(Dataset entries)
--------

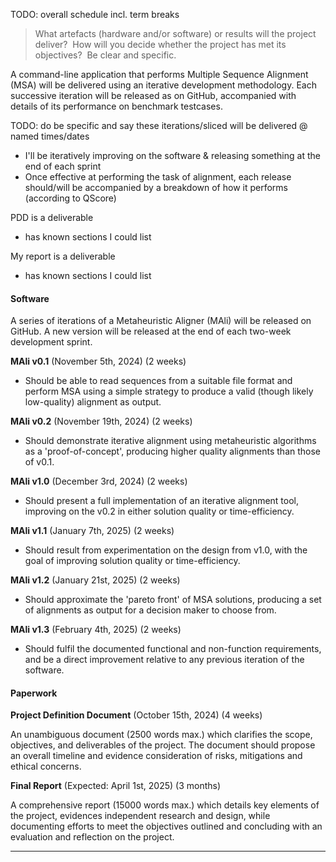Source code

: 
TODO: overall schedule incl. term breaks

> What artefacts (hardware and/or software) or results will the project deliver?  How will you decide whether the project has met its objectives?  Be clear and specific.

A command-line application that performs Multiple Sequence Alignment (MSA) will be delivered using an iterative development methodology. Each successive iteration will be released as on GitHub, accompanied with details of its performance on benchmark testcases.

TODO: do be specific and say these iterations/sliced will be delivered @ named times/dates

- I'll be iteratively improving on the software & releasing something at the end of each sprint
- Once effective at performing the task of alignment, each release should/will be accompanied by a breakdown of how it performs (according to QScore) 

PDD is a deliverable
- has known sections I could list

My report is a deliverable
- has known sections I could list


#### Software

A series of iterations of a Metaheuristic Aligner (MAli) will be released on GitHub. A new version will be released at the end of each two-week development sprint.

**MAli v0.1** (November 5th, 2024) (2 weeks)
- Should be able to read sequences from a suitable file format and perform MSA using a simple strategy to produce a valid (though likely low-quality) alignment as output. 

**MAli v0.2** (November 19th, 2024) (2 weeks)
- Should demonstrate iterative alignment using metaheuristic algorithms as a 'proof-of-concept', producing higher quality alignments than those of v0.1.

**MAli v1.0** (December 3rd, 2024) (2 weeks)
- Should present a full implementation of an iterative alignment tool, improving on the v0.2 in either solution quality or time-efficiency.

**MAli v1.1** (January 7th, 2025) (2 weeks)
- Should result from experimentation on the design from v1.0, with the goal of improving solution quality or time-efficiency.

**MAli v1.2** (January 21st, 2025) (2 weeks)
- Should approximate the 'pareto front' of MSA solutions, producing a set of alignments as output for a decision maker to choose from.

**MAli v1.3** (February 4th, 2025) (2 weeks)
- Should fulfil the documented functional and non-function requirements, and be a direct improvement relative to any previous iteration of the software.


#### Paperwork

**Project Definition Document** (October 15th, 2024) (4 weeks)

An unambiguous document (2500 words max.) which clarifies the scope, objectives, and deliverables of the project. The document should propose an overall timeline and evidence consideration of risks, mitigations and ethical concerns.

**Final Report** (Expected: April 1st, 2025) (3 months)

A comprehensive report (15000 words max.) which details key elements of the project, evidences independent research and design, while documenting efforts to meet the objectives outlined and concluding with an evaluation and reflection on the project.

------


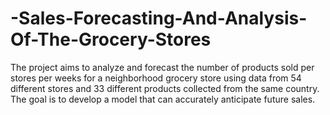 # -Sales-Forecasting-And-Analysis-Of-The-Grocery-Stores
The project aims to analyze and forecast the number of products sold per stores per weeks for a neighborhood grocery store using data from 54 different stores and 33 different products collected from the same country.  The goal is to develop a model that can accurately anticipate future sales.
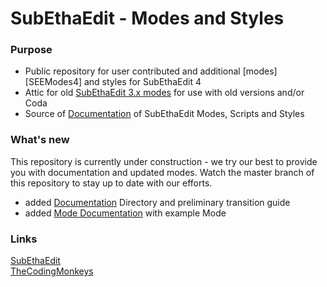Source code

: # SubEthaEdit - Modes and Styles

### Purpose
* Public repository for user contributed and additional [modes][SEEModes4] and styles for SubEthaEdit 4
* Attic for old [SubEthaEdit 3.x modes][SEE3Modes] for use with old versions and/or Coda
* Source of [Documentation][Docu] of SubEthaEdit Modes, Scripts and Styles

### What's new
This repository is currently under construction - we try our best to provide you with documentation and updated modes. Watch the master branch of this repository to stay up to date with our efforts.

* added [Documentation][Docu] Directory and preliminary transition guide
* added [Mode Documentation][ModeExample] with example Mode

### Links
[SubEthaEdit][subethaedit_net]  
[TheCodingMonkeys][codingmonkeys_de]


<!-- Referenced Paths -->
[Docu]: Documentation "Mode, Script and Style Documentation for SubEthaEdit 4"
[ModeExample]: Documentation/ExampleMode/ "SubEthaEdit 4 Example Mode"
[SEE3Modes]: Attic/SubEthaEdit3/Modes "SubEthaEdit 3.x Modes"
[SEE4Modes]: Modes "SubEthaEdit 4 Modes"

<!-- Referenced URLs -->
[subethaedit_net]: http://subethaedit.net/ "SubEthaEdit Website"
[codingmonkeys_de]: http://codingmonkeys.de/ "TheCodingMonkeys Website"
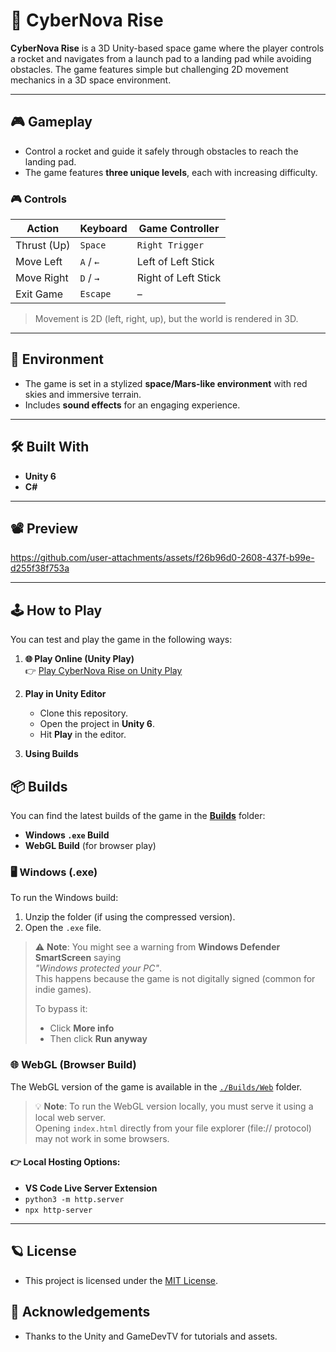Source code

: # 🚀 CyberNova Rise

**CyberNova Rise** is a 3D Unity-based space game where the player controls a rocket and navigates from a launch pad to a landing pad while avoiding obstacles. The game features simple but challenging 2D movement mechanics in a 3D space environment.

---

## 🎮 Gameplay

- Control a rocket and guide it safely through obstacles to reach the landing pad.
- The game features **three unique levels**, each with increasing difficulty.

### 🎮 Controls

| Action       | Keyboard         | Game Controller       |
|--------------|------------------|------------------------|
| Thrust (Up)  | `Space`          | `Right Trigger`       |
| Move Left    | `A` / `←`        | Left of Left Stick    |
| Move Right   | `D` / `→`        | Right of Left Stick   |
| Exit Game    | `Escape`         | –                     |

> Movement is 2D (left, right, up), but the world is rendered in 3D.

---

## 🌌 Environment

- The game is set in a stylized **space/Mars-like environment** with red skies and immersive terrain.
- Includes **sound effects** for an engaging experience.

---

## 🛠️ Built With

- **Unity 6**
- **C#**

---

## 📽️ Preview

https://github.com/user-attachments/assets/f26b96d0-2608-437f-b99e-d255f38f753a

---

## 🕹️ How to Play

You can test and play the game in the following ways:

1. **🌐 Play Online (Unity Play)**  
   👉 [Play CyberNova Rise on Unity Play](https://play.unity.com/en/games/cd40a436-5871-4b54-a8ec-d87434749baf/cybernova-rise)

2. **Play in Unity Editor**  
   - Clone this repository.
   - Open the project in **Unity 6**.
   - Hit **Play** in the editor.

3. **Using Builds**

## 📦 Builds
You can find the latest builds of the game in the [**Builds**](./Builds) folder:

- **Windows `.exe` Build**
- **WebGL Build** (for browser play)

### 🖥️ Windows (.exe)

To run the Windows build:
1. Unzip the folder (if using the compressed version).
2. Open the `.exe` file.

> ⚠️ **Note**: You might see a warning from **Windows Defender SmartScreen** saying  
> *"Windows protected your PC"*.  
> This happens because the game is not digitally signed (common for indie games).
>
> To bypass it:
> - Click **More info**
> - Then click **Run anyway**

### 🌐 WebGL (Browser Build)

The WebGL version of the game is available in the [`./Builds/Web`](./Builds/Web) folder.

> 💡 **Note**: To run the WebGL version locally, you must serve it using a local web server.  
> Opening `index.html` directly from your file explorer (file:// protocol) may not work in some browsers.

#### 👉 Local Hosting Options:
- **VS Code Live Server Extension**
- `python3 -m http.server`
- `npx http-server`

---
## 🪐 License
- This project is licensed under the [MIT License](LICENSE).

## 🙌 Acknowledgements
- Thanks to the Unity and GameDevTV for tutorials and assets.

--------

■ **AIM OF THE EXERCISE**: Every line above that holds the word "assets" should be copied out.

■ **EXERCISE OUTPUT**:
https://github.com/user-attachments/assets/f26b96d0-2608-437f-b99e-d255f38f753a
- Thanks to the Unity and GameDevTV for tutorials and assets.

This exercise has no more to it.